Il apparaît ainsi que les recettes engendrées par la location gérance sont suffisantes pour couvrir l’emprunt et le loyer.
En outre, il résulte du contrat de location gérance qu’au 22 décembre 2025, le fonds de commerce doit être vendu au locataire gérant pour 350 000 euros.
Ces circonstances démontrent que le passif peut être apuré grâce à la cession à terme du fonds de commerce. Or, la liquidation judiciaire fera obstacle à la cession du fonds et mettra par conséquent à néant les chances d’apurement du passif.
La cour observe que ni le liquidateur ni l’URSSAF ne s’opposent au redressement judiciaire sous réserve d’obtenir une meilleure visibilité des états financiers de la société Alexia.
Dans cette perspective, il ressort des pièces versées aux débats en cause d’appel que l’état des créances déclarées s’élève à 265 686,14 euros dès lors que la créance de l’URSSAF n’est pas de 79 045 euros mais de 20 282,52 euros telle que rectifiée par ledit organisme dans ses dernières conclusions.

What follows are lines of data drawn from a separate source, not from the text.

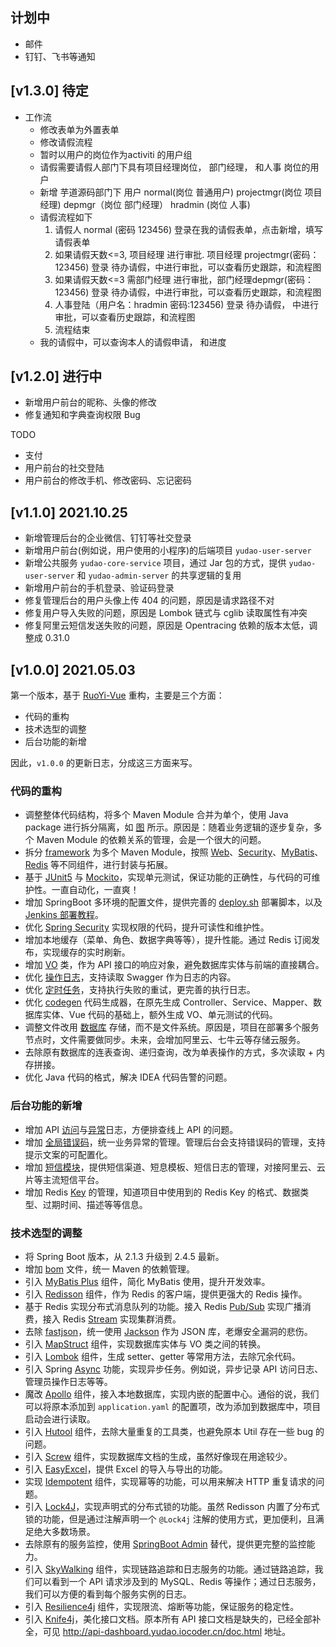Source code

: ## 计划中

* 邮件
* 钉钉、飞书等通知

## [v1.3.0] 待定

* 工作流
  * 修改表单为外置表单
  * 修改请假流程
  * 暂时以用户的岗位作为activiti 的用户组
  * 请假需要请假人部门下具有项目经理岗位， 部门经理， 和人事 岗位的用户
  * 新增 芋道源码部门下 用户 normal(岗位 普通用户) projectmgr(岗位 项目经理)  depmgr（岗位 部门经理） hradmin (岗位 人事)
  * 请假流程如下
    1. 请假人 normal (密码 123456) 登录在我的请假表单，点击新增，填写请假表单 
    2. 如果请假天数<=3,  项目经理 进行审批.  项目经理 projectmgr(密码：123456) 登录 待办请假，中进行审批，可以查看历史跟踪，和流程图
    3. 如果请假天数<=3  需部门经理 进行审批，部门经理depmgr(密码：123456) 登录 待办请假，中进行审批，可以查看历史跟踪，和流程图
    4. 人事登陆（用户名：hradmin 密码:123456)  登录 待办请假， 中进行审批，可以查看历史跟踪，和流程图
    5. 流程结束
  * 我的请假中，可以查询本人的请假申请， 和进度


## [v1.2.0] 进行中

* 新增用户前台的昵称、头像的修改
* 修复通知和字典查询权限 Bug

TODO

* 支付
* 用户前台的社交登陆
* 用户前台的修改手机、修改密码、忘记密码

## [v1.1.0] 2021.10.25

* 新增管理后台的企业微信、钉钉等社交登录
* 新增用户前台(例如说，用户使用的小程序)的后端项目 `yudao-user-server`
* 新增公共服务 `yudao-core-service` 项目，通过 Jar 包的方式，提供 `yudao-user-server` 和 `yudao-admin-server` 的共享逻辑的复用
* 新增用户前台的手机登录、验证码登录
* 修复管理后台的用户头像上传 404 的问题，原因是请求路径不对
* 修复用户导入失败的问题，原因是 Lombok 链式与 cglib 读取属性有冲突
* 修复阿里云短信发送失败的问题，原因是 Opentracing 依赖的版本太低，调整成 0.31.0

## [v1.0.0] 2021.05.03

第一个版本，基于 [RuoYi-Vue](https://gitee.com/y_project/RuoYi-Vue) 重构，主要是三个方面：
* 代码的重构
* 技术选型的调整
* 后台功能的新增

因此，`v1.0.0` 的更新日志，分成这三方面来写。

### 代码的重构

* 调整整体代码结构，将多个 Maven Module 合并为单个，使用 Java package 进行拆分隔离，如 [图](https://static.iocoder.cn/ruoyi-vue-pro-modules.jpg) 所示。原因是：随着业务逻辑的逐步复杂，多个 Maven Module 的依赖关系的管理，会是一个很大的问题。
* 拆分 [framework](https://gitee.com/zhijiantianya/ruoyi-vue-pro/tree/master/yudao-framework) 为多个 Maven Module，按照 [Web](https://gitee.com/zhijiantianya/ruoyi-vue-pro/tree/master/yudao-framework/yudao-spring-boot-starter-web)、[Security](https://gitee.com/zhijiantianya/ruoyi-vue-pro/tree/master/yudao-framework/yudao-spring-boot-starter-security)、[MyBatis](https://gitee.com/zhijiantianya/ruoyi-vue-pro/tree/master/yudao-framework/yudao-spring-boot-starter-mybatis)、[Redis](https://gitee.com/zhijiantianya/ruoyi-vue-pro/tree/master/yudao-framework/yudao-spring-boot-starter-redis) 等不同组件，进行封装与拓展。
* 基于 [JUnit5](https://junit.org/junit5/) 与 [Mockito](https://github.com/mockito/mockito)，实现单元测试，保证功能的正确性，与代码的可维护性。一直自动化，一直爽！
* 增加 SpringBoot 多环境的配置文件，提供完善的 [deploy.sh](https://gitee.com/zhijiantianya/ruoyi-vue-pro/blob/master/bin/deploy.sh) 部署脚本，以及 [Jenkins 部署教程](https://juejin.cn/post/6942098287533129765)。
* 优化 [Spring Security](https://gitee.com/zhijiantianya/ruoyi-vue-pro/tree/master/yudao-framework/yudao-spring-boot-starter-security) 实现权限的代码，提升可读性和维护性。
* 增加本地缓存（菜单、角色、数据字典等等），提升性能。通过 Redis 订阅发布，实现缓存的实时刷新。
* 增加 [VO](https://gitee.com/zhijiantianya/ruoyi-vue-pro/tree/master/yudao-admin-server/src/main/java/cn/iocoder/yudao/adminserver/modules/system/controller/auth/vo) 类，作为 API 接口的响应对象，避免数据库实体与前端的直接耦合。
* 优化 [操作日志](https://gitee.com/zhijiantianya/ruoyi-vue-pro/tree/master/src/main/java/cn/iocoder/dashboard/framework/logger/operatelog)，支持读取 Swagger 作为日志的内容。
* 优化 [定时任务](https://gitee.com/zhijiantianya/ruoyi-vue-pro/tree/master/src/main/java/cn/iocoder/dashboard/framework/quartz)，支持执行失败的重试，更完善的执行日志。
* 优化 [codegen](https://gitee.com/zhijiantianya/ruoyi-vue-pro/tree/master/yudao-admin-server/src/main/java/cn/iocoder/yudao/adminserver/modules/tool/service/codegen) 代码生成器，在原先生成 Controller、Service、Mapper、数据库实体、Vue 代码的基础上，额外生成 VO、单元测试的代码。
* 调整文件改用 [数据库](https://gitee.com/zhijiantianya/ruoyi-vue-pro/blob/master/yudao-admin-server/src/main/java/cn/iocoder/yudao/adminserver/modules/infra/dal/dataobject/file/InfFileDO.java) 存储，而不是文件系统。原因是，项目在部署多个服务节点时，文件需要做同步。未来，会增加阿里云、七牛云等存储云服务。
* 去除原有数据库的连表查询、递归查询，改为单表操作的方式，多次读取 + 内存拼接。
* 优化 Java 代码的格式，解决 IDEA 代码告警的问题。

### 后台功能的新增

* 增加 API [访问](https://gitee.com/zhijiantianya/ruoyi-vue-pro/blob/master/yudao-admin-server/src/main/java/cn/iocoder/yudao/adminserver/modules/infra/dal/dataobject/logger/InfApiAccessLogDO.java)与[异常](https://gitee.com/zhijiantianya/ruoyi-vue-pro/blob/master/yudao-admin-server/src/main/java/cn/iocoder/yudao/adminserver/modules/infra/dal/dataobject/logger/InfApiErrorLogDO.java)日志，方便排查线上 API 的问题。
* 增加 [全局错误码](https://gitee.com/zhijiantianya/ruoyi-vue-pro/blob/master/yudao-admin-server/src/main/java/cn/iocoder/yudao/adminserver/modules/system/dal/dataobject/errorcode/SysErrorCodeDO.java)，统一业务异常的管理。管理后台会支持错误码的管理，支持提示文案的可配置化。
* 增加 [短信模块](https://gitee.com/zhijiantianya/ruoyi-vue-pro/tree/master/yudao-admin-server/src/main/java/cn/iocoder/yudao/adminserver/modules/system/service/sms)，提供短信渠道、短息模板、短信日志的管理，对接阿里云、云片等主流短信平台。
* 增加 Redis [Key](https://gitee.com/zhijiantianya/ruoyi-vue-pro/blob/master/yudao-framework/yudao-spring-boot-starter-redis/src/main/java/cn/iocoder/yudao/framework/redis/core/RedisKeyDefine.java) 的管理，知道项目中使用到的 Redis Key 的格式、数据类型、过期时间、描述等等信息。

### 技术选型的调整

* 将 Spring Boot 版本，从 2.1.3 升级到 2.4.5 最新。
* 增加 [bom](https://gitee.com/zhijiantianya/ruoyi-vue-pro/blob/master/yudao-dependencies/pom.xml) 文件，统一 Maven 的依赖管理。
* 引入 [MyBatis Plus](https://baomidou.com/) 组件，简化 MyBatis 使用，提升开发效率。
* 引入 [Redisson](https://github.com/redisson/redisson) 组件，作为 Redis 的客户端，提供更强大的 Redis 操作。
* 基于 Redis 实现分布式消息队列的功能。接入 Redis [Pub/Sub](https://redis.io/topics/pubsub) 实现广播消费，接入 Redis [Stream](https://redis.io/topics/streams-intro) 实现集群消费。
* 去除 [fastjson](https://github.com/alibaba/fastjson)，统一使用 [Jackson](https://www.jackson.com/) 作为 JSON 库，老爆安全漏洞的悲伤。
* 引入 [MapStruct](https://mapstruct.org/) 组件，实现数据库实体与 VO 类之间的转换。
* 引入 [Lombok](https://projectlombok.org/) 组件，生成 setter、getter 等常用方法，去除冗余代码。
* 引入 Spring [Async](https://www.iocoder.cn/Spring-Boot/Async-Job/?oschina) 功能，实现异步任务。例如说，异步记录 API 访问日志、管理员操作日志等等。
* 魔改 [Apollo](https://github.com/ctripcorp/apollo) 组件，接入本地数据库，实现内嵌的配置中心。通俗的说，我们可以将原本添加到 `application.yaml` 的配置项，改为添加到数据库中，项目启动会进行读取。
* 引入 [Hutool](https://github.com/dromara/hutool) 组件，去除大量重复的工具类，也避免原本 Util 存在一些 bug 的问题。
* 引入 [Screw](https://github.com/pingfangushi/screw) 组件，实现数据库文档的生成，虽然好像现在用途较少。
* 引入 [EasyExcel](https://github.com/alibaba/easyexcel)，提供 Excel 的导入与导出的功能。
* 实现 [Idempotent](https://gitee.com/zhijiantianya/ruoyi-vue-pro/tree/master/yudao-framework/yudao-spring-boot-starter-protection/src/main/java/cn/iocoder/yudao/framework/idempotent) 组件，实现幂等的功能，可以用来解决 HTTP 重复请求的问题。
* 引入 [Lock4J](https://gitee.com/baomidou/lock4j)，实现声明式的分布式锁的功能。虽然 Redisson 内置了分布式锁的功能，但是通过注解声明一个 `@Lock4j` 注解的使用方式，更加便利，且满足绝大多数场景。
* 去除原有的服务监控，使用 [SpringBoot Admin](https://github.com/codecentric/spring-boot-admin) 替代，提供更完整的监控能力。
* 引入 [SkyWalking](https://github.com/apache/skywalking) 组件，实现链路追踪和日志服务的功能。通过链路追踪，我们可以看到一个 API 请求涉及到的 MySQL、Redis 等操作；通过日志服务，我们可以方便的看到每个服务实例的日志。
* 引入 [Resilience4j](https://github.com/quartz-scheduler) 组件，实现限流、熔断等功能，保证服务的稳定性。
* 引入 [Knife4j](https://gitee.com/xiaoym/knife4j)，美化接口文档。原本所有 API 接口文档是缺失的，已经全部补全，可见 <http://api-dashboard.yudao.iocoder.cn/doc.html> 地址。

En outre, un bilan provisoire arrêté au 30 juin 2024 a été établi tenant compte de l’état des déclarations de créance nouvellement versé aux débats, duquel il résulte que :
— Le résultat de l’exercice est passé d’une situation négative à l’exercice clos au 31 décembre 2023 (- 120 414,28 euros) à une situation positive au 30 juin 2024 (149 406,32 euros) ;
— La situation des capitaux propres se résorbent passant de ' 161 767,79 euros au 31 décembre 2023 à -12 361,47 euros au 20 juin 2024.

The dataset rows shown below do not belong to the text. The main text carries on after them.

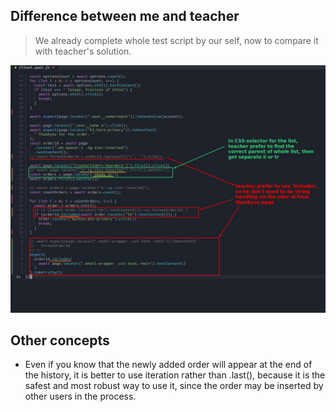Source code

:## **Difference between me and teacher**

> We already complete whole test script by our self, now to compare it with teacher's solution.

![Alt diff](pic/01.jpg)

## **Other concepts**

- Even if you know that the newly added order will appear at the end of the history, it is better to use iteration rather than .last(), because it is the safest and most robust way to use it, since the order may be inserted by other users in the process.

Sur la période entre juillet 2024 et décembre 2025, date de réalisation prévisible de la cession du fonds de commerce, la trésorerie cumulée passe de 4 954 euros en juillet 2024 à 439 172 euros en décembre 2025.
Le bilan provisoire au 30 juin 2024 intégrant les états financiers au 31 décembre 2023 ainsi que le prévisionnel établissent par conséquent qu’un redressement n’est pas impossible, puisque la société débitrice présente une capacité sérieuse à se redresser et redeviendrait in bonis.

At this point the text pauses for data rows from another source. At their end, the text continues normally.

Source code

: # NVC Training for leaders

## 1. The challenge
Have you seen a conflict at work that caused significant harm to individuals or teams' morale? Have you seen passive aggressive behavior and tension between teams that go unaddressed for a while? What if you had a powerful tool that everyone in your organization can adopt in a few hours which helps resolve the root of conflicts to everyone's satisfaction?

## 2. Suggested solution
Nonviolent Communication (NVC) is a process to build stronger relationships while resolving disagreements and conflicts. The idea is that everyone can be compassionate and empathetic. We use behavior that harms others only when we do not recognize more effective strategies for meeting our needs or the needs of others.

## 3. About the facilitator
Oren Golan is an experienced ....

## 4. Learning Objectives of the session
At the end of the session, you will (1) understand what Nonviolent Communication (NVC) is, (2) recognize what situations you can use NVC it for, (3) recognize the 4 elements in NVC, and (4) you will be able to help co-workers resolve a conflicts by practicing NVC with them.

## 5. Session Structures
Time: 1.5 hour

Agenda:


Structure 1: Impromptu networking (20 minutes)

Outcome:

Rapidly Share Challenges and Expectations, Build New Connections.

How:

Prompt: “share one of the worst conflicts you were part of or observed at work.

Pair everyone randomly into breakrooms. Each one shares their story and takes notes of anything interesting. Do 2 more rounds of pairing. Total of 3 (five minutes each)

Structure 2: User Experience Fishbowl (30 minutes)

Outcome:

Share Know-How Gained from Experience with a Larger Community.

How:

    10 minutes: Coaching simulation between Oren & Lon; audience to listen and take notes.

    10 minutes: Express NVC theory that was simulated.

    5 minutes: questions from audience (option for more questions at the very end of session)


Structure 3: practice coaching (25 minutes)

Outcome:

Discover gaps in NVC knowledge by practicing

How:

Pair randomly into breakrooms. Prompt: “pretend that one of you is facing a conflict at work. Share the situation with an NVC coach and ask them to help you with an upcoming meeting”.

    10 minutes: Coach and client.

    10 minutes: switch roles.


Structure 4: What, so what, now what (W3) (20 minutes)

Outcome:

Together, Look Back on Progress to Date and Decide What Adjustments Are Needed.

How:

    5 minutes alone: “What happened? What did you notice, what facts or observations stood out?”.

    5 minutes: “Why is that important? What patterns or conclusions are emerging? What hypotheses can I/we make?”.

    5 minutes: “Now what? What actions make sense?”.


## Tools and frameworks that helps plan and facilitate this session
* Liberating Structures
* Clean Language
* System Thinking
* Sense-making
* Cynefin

Aussi, convient-il d’infirmer le jugement ayant ouvert à son égard une procédure de liquidation judiciaire et, statuant à nouveau, la cour prononcera l’ouverture d’une procédure de redressement judiciaire et renverra les parties, comme il est dit au dispositif, devant le tribunal de commerce pour les suites de la procédure et la désignation des organes de procédure.
Il y a enfin lieu de fixer la date de cessation des paiements au 30 octobre 2023, laquelle n’est pas discutée par les parties et correspond à la date de cessation des paiements, correspondant au procès-verbal de la saisie-attribution.
Sur les frais du procès
Le sens du présent arrêt conduit à confirmer le jugement sur les dépens.
En outre, les dépens d’appel seront passés en frais privilégiés de procédure collective.
PAR CES MOTIFS
La cour,
Infirme le jugement en toutes ses dispositions frappées d’appel ;
Statuant à nouveau et y ajoutant,
Prononce l’ouverture d’une procédure de redressement judiciaire à l’égard de la SAS Alexia ([Adresse 6] – RCS [Localité 8] ' 892 592 882) ;
Fixe la date de cessation des paiements au 30 octobre 2023 ;
Renvoie les parties devant le tribunal de commerce de Paris pour les suites de la procédure et la désignation des organes de procédure ;
Dit que les dépens seront passés en frais privilégiés de procédure collective.